🤖 AI Summary
This work addresses the critical limitation of existing 2D object detectors—their lack of effective runtime introspection capability to anticipate detection failures, which poses significant safety risks in autonomous driving systems. To this end, the authors propose a lightweight introspection method that, for the first time, incorporates a cross-level feature attention mechanism to dynamically aggregate multi-layer features from the backbone network. The model learns, in an end-to-end manner, adaptive weights that reflect each layer’s importance for failure prediction. The approach simultaneously enhances detection performance and offers interpretability, achieving state-of-the-art introspection results on both KITTI and BDD100K benchmarks. It substantially outperforms single-layer feature baselines and can be flexibly integrated into various modern detection architectures.
📝 Abstract
Reliable object detection is critical for automated driving, yet even state-of-the-art detectors inevitably make errors that can compromise safety. Introspection methods that predict detector failures enable safer deployment by triggering fallback mechanisms or alerting human operators. However, existing approaches rely solely on last-layer features or hand-crafted statistics, discarding valuable information from earlier layers that capture different levels of visual abstraction.
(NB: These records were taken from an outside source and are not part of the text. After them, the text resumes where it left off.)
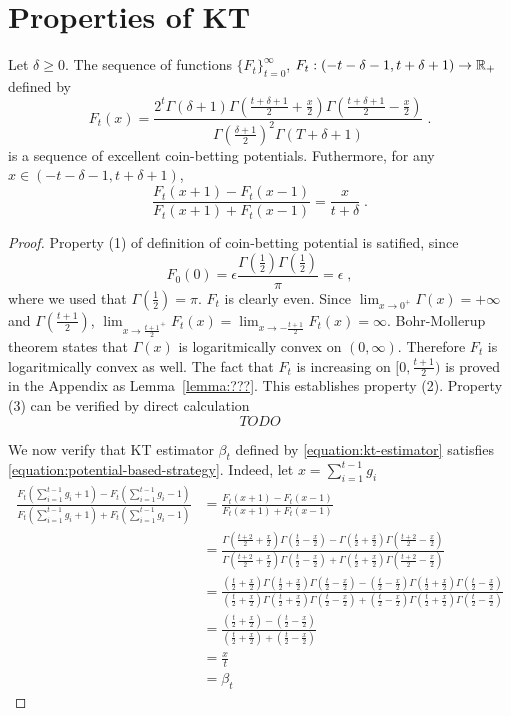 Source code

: \section{Properties of KT}

\begin{theorem}[KT potential]
\label{theorem:kt-potential}
Let $\delta \ge 0$. The sequence of functions $\{F_t\}_{t=0}^\infty$, $F_t:(-t-\delta-1, t+\delta+1) \to \mathbb{R}_+$
defined by
$$
F_t(x) = \frac{2^t \Gamma(\delta + 1) \Gamma(\frac{t+\delta+1}{2} + \frac{x}{2}) \Gamma(\frac{t+\delta+1}{2} - \frac{x}{2})}{\Gamma(\frac{\delta+1}{2})^2 \Gamma(T+\delta+1)} \; .
$$
is a sequence of excellent coin-betting potentials.
Futhermore, for any $x \in (-t-\delta-1, t+\delta+1)$,
$$
\frac{F_t(x+1) - F_{t}(x-1)}{F_t(x+1) + F_{t}(x-1)} = \frac{x}{t+\delta} \; .
$$
\end{theorem}

\begin{proof}
Property (1) of definition of coin-betting potential is satified, since
$$
F_0(0) = \epsilon \frac{\Gamma(\frac{1}{2}) \Gamma(\frac{1}{2})}{\pi} = \epsilon \; ,
$$
where we used that $\Gamma(\frac{1}{2}) = \pi$. $F_t$ is clearly even.
Since $\lim_{x \to 0^+} \Gamma(x) = +\infty$ and $\Gamma(\frac{t+1}{2})$,
$\lim_{x \to \frac{t+1}{2}^+} F_t(x) = \lim_{x \to -\frac{t+1}{2}} F_t(x) = \infty$.
Bohr-Mollerup theorem states that $\Gamma(x)$ is logaritmically convex
on $(0,\infty)$. Therefore $F_t$ is logaritmically convex as well.
The fact that $F_t$ is increasing on $[0,\frac{t+1}{2})$ is proved
in the Appendix as Lemma~\ref{lemma:???}. This establishes property (2).
Property (3) can be verified by direct calculation
$$
TODO
$$

We now verify that KT estimator $\beta_t$ defined by \eqref{equation:kt-estimator}
satisfies \eqref{equation:potential-based-strategy}. Indeed, let $x=\sum_{i=1}^{t-1} g_i$
\begin{align*}
\frac{F_t(\sum_{i=1}^{t-1} g_i + 1) - F_t(\sum_{i=1}^{t-1} g_i - 1)}{F_t(\sum_{i=1}^{t-1} g_i + 1) + F_t(\sum_{i=1}^{t-1} g_i - 1)}
& = \frac{F_t(x + 1) - F_t(x - 1)}{F_t(x + 1) + F_t(x - 1)} \\
& = \frac{\Gamma(\frac{t+2}{2} + \frac{x}{2}) \Gamma(\frac{t}{2} - \frac{x}{2}) - \Gamma(\frac{t}{2} + \frac{x}{2}) \Gamma(\frac{t+2}{2} - \frac{x}{2})}{\Gamma(\frac{t+2}{2} + \frac{x}{2}) \Gamma(\frac{t}{2} - \frac{x}{2}) + \Gamma(\frac{t}{2} + \frac{x}{2}) \Gamma(\frac{t+2}{2} - \frac{x}{2})} \\
& = \frac{(\frac{t}{2} + \frac{x}{2})\Gamma(\frac{t}{2} + \frac{x}{2}) \Gamma(\frac{t}{2} - \frac{x}{2}) - (\frac{t}{2} - \frac{x}{2})\Gamma(\frac{t}{2} + \frac{x}{2}) \Gamma(\frac{t}{2} - \frac{x}{2})}{(\frac{t}{2} + \frac{x}{2})\Gamma(\frac{t}{2} + \frac{x}{2}) \Gamma(\frac{t}{2} - \frac{x}{2}) + (\frac{t}{2} - \frac{x}{2})\Gamma(\frac{t}{2} + \frac{x}{2}) \Gamma(\frac{t}{2} - \frac{x}{2})} \\
& = \frac{(\frac{t}{2} + \frac{x}{2}) - (\frac{t}{2} - \frac{x}{2})}{(\frac{t}{2} + \frac{x}{2}) + (\frac{t}{2} - \frac{x}{2})} \\
& = \frac{x}{t} \\
& = \beta_t
\end{align*}
\end{proof}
We propose Layer Feature Attention (LFA), a lightweight introspection method that learns to aggregate features from multiple backbone layers through an attention mechanism. Our key insight is that detection errors manifest differently across feature hierarchies: low-level layers capture fine-grained details essential for detecting small or occluded objects, while high-level layers encode semantic information for scene understanding. LFA learns layer importance weights end-to-end, enabling both improved error prediction and interpretable analysis of which feature levels are most indicative of detector failures. Extensive experiments on KITTI and BDD100K demonstrate that LFA achieves state-of-the-art introspection performance, outperforming single-layer baselines across multiple detector architectures.